INTERNET FACT-CHECKER LOOKS FOR POTHOLES IN STORY
The before and after photos of the onramp from Minnesota Blvd to International Airport Blvd in Anchorage were stunning to many, who say that most highway departments can’t fix a pothole if given a year.
But in just 72 hours, an earthquake ravaged road in Anchorage was repaired and being used again. How does that even happen, especially in December?
Snopes, the fact-finding website that often leans to the left, thought it was weird enough that it had to check it out. It’s verdict?
Is This ‘Before and After’ Image of an Earthquake-Damaged Alaskan Road Real?
A set of photographs, one showing a road in Alaska severely damaged by a 7.0 earthquake that hit the state of on 30 November 2018, and another purportedly showing that same road fully repaired just a few days later, was widely circulated on social media. As many viewers encountered these images in online posts from unofficial sources (and/or didn’t believe that construction crews could fix a pothole, let alone an entire road, in just a few days), these photographs were often greeted with skepticism.

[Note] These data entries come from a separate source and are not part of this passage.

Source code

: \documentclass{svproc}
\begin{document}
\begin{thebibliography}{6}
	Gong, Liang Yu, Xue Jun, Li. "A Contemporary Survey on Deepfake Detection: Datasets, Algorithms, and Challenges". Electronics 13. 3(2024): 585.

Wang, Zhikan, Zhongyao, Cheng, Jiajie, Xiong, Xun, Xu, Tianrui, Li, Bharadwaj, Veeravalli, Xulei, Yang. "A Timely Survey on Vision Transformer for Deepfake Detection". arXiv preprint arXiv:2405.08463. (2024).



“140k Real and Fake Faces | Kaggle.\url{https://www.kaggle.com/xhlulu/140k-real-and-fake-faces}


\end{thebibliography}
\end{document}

Both of these images are authentic and were taken on the dates listed.
This set of photographs was originally posted to Facebook by Alaska Tour & Travel, a vacation-planning company, along with the following description: “Here is just another great example how Alaskans are responding after last Friday’s earthquake! The off-ramp at International Airport Road and Minnesota Boulevard in Anchorage was reopened early this morning, complete with new asphalt.”
To view the DOT aerial footage of the repairs, check out their Facebook video here:
Of course, Snopes isn’t infallible. The fact-checking website tends to favor a liberal point of view, and has been called out by conservative media and pundits numerous times for getting it wrong.